Let's see if can remember everything now!  My website is www.artisticexpressionsphoto.com.  I do list my pricing on my website, but I think it is hard to find - it's listed under the tab "links and downloads" not "pricing" so i think many people don't even look there.  I have asked in the email "when would you like to schedule a session" or "Let me know when you are ready to schedule your session" but again no response. I have tried follow up emails with an "act now" offer - book before xx and get xx - sort of thing.  nothing seems to work.  I'm really at a loss...


----------



## aephoto (Aug 4, 2009)

Am i new to what? photography or rejection? lol


----------



## NateS (Aug 4, 2009)

First, you need to give your price list a page/tab of it's own so it's easy to find.  I never would have looked in the area where the prices are if you hadn't mentioned it.  Why would I click a tab for links and downloads if I want to view prices....I don't want to download anything and don't want to view any links (usually links refer to offsite pages).

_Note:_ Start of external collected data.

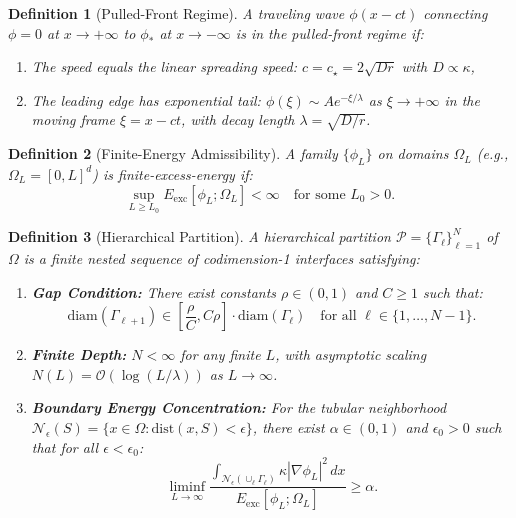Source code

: \documentclass{article}
\newtheorem{definition}{Definition}
\begin{document}
\begin{definition}[Pulled-Front Regime]
A traveling wave $\phi(x - ct)$ connecting $\phi = 0$ at $x \to +\infty$ to $\phi_\ast$ at $x \to -\infty$ is in the \emph{pulled-front regime} if:
\begin{enumerate}[noitemsep]
\item The speed equals the linear spreading speed: $c = c_\star = 2\sqrt{D r}$ with $D \propto \kappa$,
\item The leading edge has exponential tail: $\phi(\xi) \sim A e^{-\xi/\lambda}$ as $\xi \to +\infty$ in the moving frame $\xi = x - ct$, with decay length $\lambda = \sqrt{D/r}$.
\end{enumerate}
\end{definition}

\begin{definition}[Finite-Energy Admissibility]
A family $\{\phi_L\}$ on domains $\Omega_L$ (e.g., $\Omega_L = [0,L]^d$) is \emph{finite-excess-energy} if:
\begin{equation}
\sup_{L \geq L_0} E_{\text{exc}}[\phi_L; \Omega_L] < \infty \quad \text{for some } L_0 > 0.
\end{equation}
\end{definition}

\begin{definition}[Hierarchical Partition]
A \emph{hierarchical partition} $\mathcal{P} = \{\Gamma_\ell\}_{\ell=1}^N$ of $\Omega$ is a finite nested sequence of codimension-1 interfaces satisfying:
\begin{enumerate}[noitemsep]
\item \textbf{Gap Condition:} There exist constants $\rho \in (0,1)$ and $C \geq 1$ such that:
\begin{equation}
\text{diam}(\Gamma_{\ell+1}) \in \left[\frac{\rho}{C}, C\rho\right] \cdot \text{diam}(\Gamma_\ell) \quad \text{for all } \ell \in \{1, \ldots, N-1\}.
\end{equation}
\item \textbf{Finite Depth:} $N < \infty$ for any finite $L$, with asymptotic scaling $N(L) = \mathcal{O}(\log(L/\lambda))$ as $L \to \infty$.
\item \textbf{Boundary Energy Concentration:} For the tubular neighborhood $\mathcal{N}_\epsilon(S) = \{x \in \Omega : \text{dist}(x, S) < \epsilon\}$, there exist $\alpha \in (0,1)$ and $\epsilon_0 > 0$ such that for all $\epsilon < \epsilon_0$:
\begin{equation}
\liminf_{L \to \infty} \frac{\int_{\mathcal{N}_\epsilon(\cup_\ell \Gamma_\ell)} \kappa |\nabla\phi_L|^2\, dx}{E_{\text{exc}}[\phi_L; \Omega_L]} \geq \alpha.
\end{equation}
\end{enumerate}
\end{definition}
\end{document}
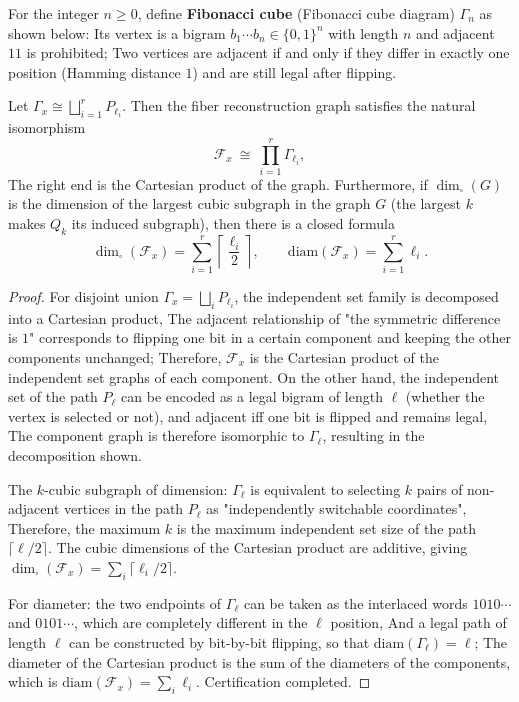 \begin{definition}\label{def:pom-fibonacci-cube}
For the integer \(n\ge 0\), define \textbf{Fibonacci cube} (Fibonacci cube diagram) \(\Gamma_n\) as shown below:
Its vertex is a bigram \(b_1\cdots b_n\in\{0,1\}^n\) with length \(n\) and adjacent \(11\) is prohibited;
Two vertices are adjacent if and only if they differ in exactly one position (Hamming distance \(1\)) and are still legal after flipping.
\end{definition}

\begin{theorem}\label{thm:pom-fiber-reconstruction-cartesian-product}
Let \(\Gamma_x\cong\bigsqcup_{i=1}^r P_{\ell_i}\).
Then the fiber reconstruction graph satisfies the natural isomorphism
\[
\mathcal F_x\ \cong\ \prod_{i=1}^r \Gamma_{\ell_i},
\]
The right end is the Cartesian product of the graph.
Furthermore, if \(\dim_{\square}(G)\) is the dimension of the largest cubic subgraph in the graph \(G\) (the largest \(k\) makes \(Q_k\) its induced subgraph), then there is a closed formula
\[
\dim_{\square}(\mathcal F_x)=\sum_{i=1}^r \left\lceil\frac{\ell_i}{2}\right\rceil,
\qquad
\mathrm{diam}(\mathcal F_x)=\sum_{i=1}^r \ell_i.
\]
\end{theorem}
\begin{proof}
For disjoint union \(\Gamma_x=\bigsqcup_i P_{\ell_i}\), the independent set family is decomposed into a Cartesian product,
The adjacent relationship of "the symmetric difference is \(1\)" corresponds to flipping one bit in a certain component and keeping the other components unchanged;
Therefore, \(\mathcal F_x\) is the Cartesian product of the independent set graphs of each component.
On the other hand, the independent set of the path \(P_{\ell}\) can be encoded as a legal bigram of length \(\ell\) (whether the vertex is selected or not), and adjacent iff one bit is flipped and remains legal,
The component graph is therefore isomorphic to \(\Gamma_{\ell}\), resulting in the decomposition shown.
\par
The \(k\)-cubic subgraph of dimension: \(\Gamma_{\ell}\) is equivalent to selecting \(k\) pairs of non-adjacent vertices in the path \(P_{\ell}\) as "independently switchable coordinates",
Therefore, the maximum \(k\) is the maximum independent set size of the path \(\lceil \ell/2\rceil\).
The cubic dimensions of the Cartesian product are additive, giving \(\dim_{\square}(\mathcal F_x)=\sum_i\lceil\ell_i/2\rceil\).
\par
For diameter: the two endpoints of \(\Gamma_{\ell}\) can be taken as the interlaced words \(1010\cdots\) and \(0101\cdots\), which are completely different in the \(\ell\) position,
And a legal path of length \(\ell\) can be constructed by bit-by-bit flipping, so that \(\mathrm{diam}(\Gamma_{\ell})=\ell\);
The diameter of the Cartesian product is the sum of the diameters of the components, which is \(\mathrm{diam}(\mathcal F_x)=\sum_i\ell_i\).
Certification completed.
\end{proof}


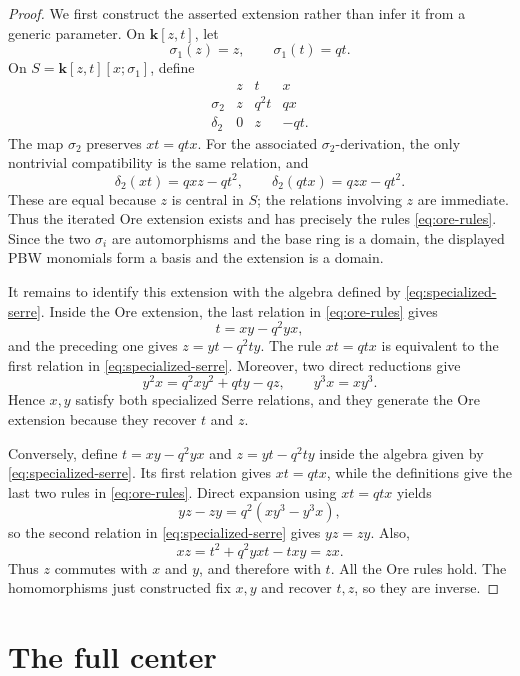 \documentclass[11pt]{article}
\newcommand{\kk}{\mathbf{k}}
\begin{document}
\begin{proof}
We first construct the asserted extension rather than infer it from a generic
parameter.  On $\kk[z,t]$, let
\[
 \sigma_1(z)=z,\qquad \sigma_1(t)=qt.
\]
On $S=\kk[z,t][x;\sigma_1]$, define
\[
 \begin{array}{c|ccc}
       &z&t&x\\ \hline
 \sigma_2&z&q^2t&qx\\
 \delta_2&0&z&-qt.
 \end{array}
\]
The map $\sigma_2$ preserves $xt=qtx$.  For the associated
$\sigma_2$-derivation, the only nontrivial compatibility is the same
relation, and
\[
 \delta_2(xt)=qxz-qt^2,
 \qquad
 \delta_2(qtx)=qzx-qt^2.
\]
These are equal because $z$ is central in $S$; the relations involving $z$
are immediate.  Thus the iterated Ore extension exists and has precisely
the rules \eqref{eq:ore-rules}.  Since the two $\sigma_i$ are automorphisms
and the base ring is a domain, the displayed PBW monomials form a basis and
the extension is a domain.

It remains to identify this extension with the algebra defined by
\eqref{eq:specialized-serre}.  Inside the Ore extension, the last relation in
\eqref{eq:ore-rules} gives
\[
 t=xy-q^2yx,
\]
and the preceding one gives $z=yt-q^2ty$.  The rule $xt=qtx$ is equivalent
to the first relation in \eqref{eq:specialized-serre}.  Moreover, two direct
reductions give
\[
 y^2x=q^2xy^2+qty-qz,
 \qquad
 y^3x=xy^3.
\]
Hence $x,y$ satisfy both specialized Serre relations, and they generate the
Ore extension because they recover $t$ and $z$.

Conversely, define $t=xy-q^2yx$ and $z=yt-q^2ty$ inside the algebra given by
\eqref{eq:specialized-serre}.  Its first relation gives $xt=qtx$, while the
definitions give the last two rules in \eqref{eq:ore-rules}.  Direct
expansion using $xt=qtx$ yields
\begin{equation}
 yz-zy=q^2(xy^3-y^3x),
 \label{eq:yz}
\end{equation}
so the second relation in \eqref{eq:specialized-serre} gives $yz=zy$.
Also,
\[
 xz=t^2+q^2yxt-txy=zx.
\]
Thus $z$ commutes with $x$ and $y$, and therefore with $t$.  All the Ore
rules hold.  The homomorphisms just constructed fix $x,y$ and recover $t,z$,
so they are inverse.
\end{proof}

\section{The full center}
\end{document}
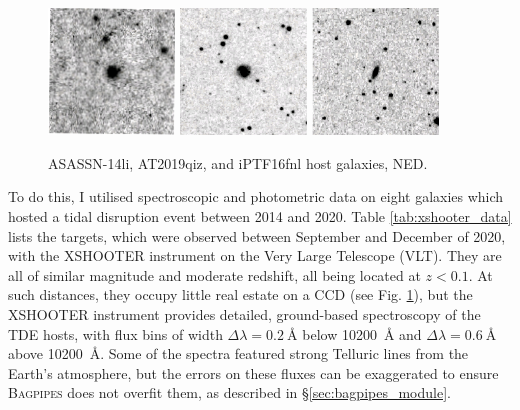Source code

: \documentclass[a4paper,12pt]{article}
\begin{document}
\begin{figure}[h]
  \centering
  \includegraphics[width=0.3\textwidth]{ASASSN-14li_host_red}
  \includegraphics[width=0.3\textwidth]{AT2019qiz_host_red}
  \includegraphics[width=0.3\textwidth]{iPTF16fnl_host_red}
  \caption{ASASSN-14li, AT2019qiz, and iPTF16fnl host galaxies, NED.\cite{NED_1990}}
  \label{fig:xshooter_hosts}
\end{figure}

To do this, I utilised spectroscopic and photometric data on eight galaxies
which hosted a tidal disruption event between 2014 and 2020. Table
\ref{tab:xshooter_data} lists the targets, which were observed between
September and December of 2020, with the XSHOOTER instrument on the Very Large
Telescope (VLT). They are all of similar magnitude and moderate redshift, all
being located at $z<0.1$. At such distances, they occupy little real estate on
a CCD (see Fig. \ref{fig:xshooter_hosts}), but the XSHOOTER instrument provides
detailed, ground-based spectroscopy of the TDE hosts, with flux bins of width
$\Delta\lambda=\SI{0.2}{\angstrom}$ below \SI{10200}{\angstrom} and
$\Delta\lambda=\SI{0.6}{\angstrom}$ above \SI{10200}{\angstrom}. Some of the
spectra featured strong Telluric lines from the Earth's atmosphere, but the
errors on these fluxes can be exaggerated to ensure \textsc{Bagpipes} does not
overfit them, as described in \S\ref{sec:bagpipes_module}.
\end{document}
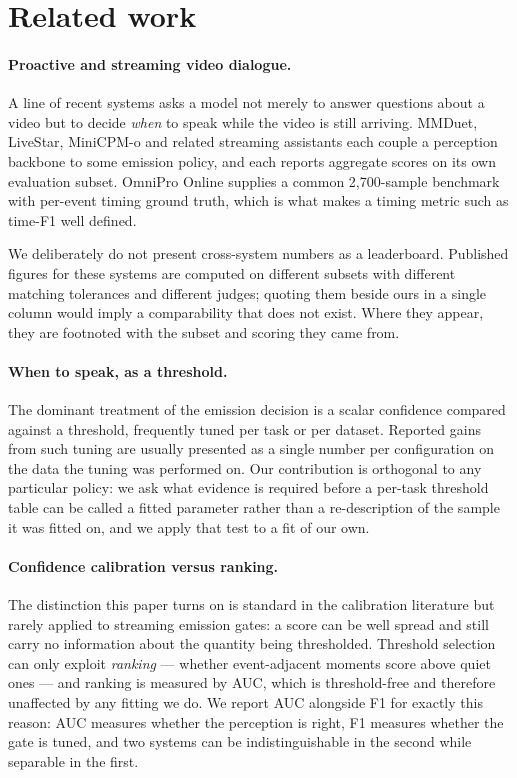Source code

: \section{Related work}
\label{sec:related}

\paragraph{Proactive and streaming video dialogue.} A line of recent systems asks a
model not merely to answer questions about a video but to decide \emph{when} to
speak while the video is still arriving. MMDuet, LiveStar, MiniCPM-o and related
streaming assistants each couple a perception backbone to some emission policy,
and each reports aggregate scores on its own evaluation subset. OmniPro Online
supplies a common 2{,}700-sample benchmark with per-event timing ground truth,
which is what makes a timing metric such as time-F1 well defined.

We deliberately do not present cross-system numbers as a leaderboard. Published
figures for these systems are computed on different subsets with different
matching tolerances and different judges; quoting them beside ours in a single
column would imply a comparability that does not exist. Where they appear, they
are footnoted with the subset and scoring they came from.

\paragraph{When to speak, as a threshold.} The dominant treatment of the emission
decision is a scalar confidence compared against a threshold, frequently tuned per
task or per dataset. Reported gains from such tuning are usually presented as a
single number per configuration on the data the tuning was performed on. Our
contribution is orthogonal to any particular policy: we ask what evidence is
required before a per-task threshold table can be called a fitted parameter rather
than a re-description of the sample it was fitted on, and we apply that test to a
fit of our own.

\paragraph{Confidence calibration versus ranking.} The distinction this paper turns
on is standard in the calibration literature but rarely applied to streaming
emission gates: a score can be well spread and still carry no information about
the quantity being thresholded. Threshold selection can only exploit \emph{ranking}
--- whether event-adjacent moments score above quiet ones --- and ranking is
measured by AUC, which is threshold-free and therefore unaffected by any fitting we
do. We report AUC alongside F1 for exactly this reason: AUC measures whether the
perception is right, F1 measures whether the gate is tuned, and two systems can be
indistinguishable in the second while separable in the first.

Second....your problem may be in your price list.....not the prices themselves.  As far as I can see, you only offer one package for a single person.  All of your other packages are for more than one person.  What if somebody wants a session for one person but they want the package for the "triple take".  They are going to pay the same as the 3 person package.

Now I understand that 3 hours of your time is the same regardless of whether you are shooting 1 person or 3, so I do think the price should be the same.  However, the customer may not look at it like that and probably thinks "I shouldn't have to pay the same for a 3 hour single shoot as somebody with a 3 hour 3 person shoot."

I would (if I was you) change your packages to to not include the amount of people, but only the increase in hours/prints that they are choosing.  I don't understand why you would charge more for the amount of people (within reason) when the time is the same.  Also, how does adding an extra person make you need an extra hour to get the shots?  I'd be surprised if you really needed 2 additional hours to get good shots of a "party of 3" over a "party of 1".  What if a family of three (like me) wants a one hour session...we are forced to get the 3 hour session even though it's more than we want to spend and probably more than we need/want.

That's my 2 cents.


----------



## misol (Aug 4, 2009)

who oh why do people put music on websites.  drives me nuts


----------



## PhotoXopher (Aug 4, 2009)

Honestly, I left your site after about 15 seconds... people need to find something other that musical flash sites to show their work, it's slow and annoying (and I'm on a lightening fast connection).

Your links are confusing as well... one link was Engagements and Weddings and when you hover over it there's a drop down (for no reason) that says Weddings and Engagements.

I know you may not want site critique but that's all I can offer.


----------



## UUilliam (Aug 4, 2009)

N0YZE said:


> Your links are confusing as well... one link was Engagements and Weddings and when you hover over it there's a drop down (for no reason) that says Weddings and Engagements.
> 
> I know you may not want site critique but that's all I can offer.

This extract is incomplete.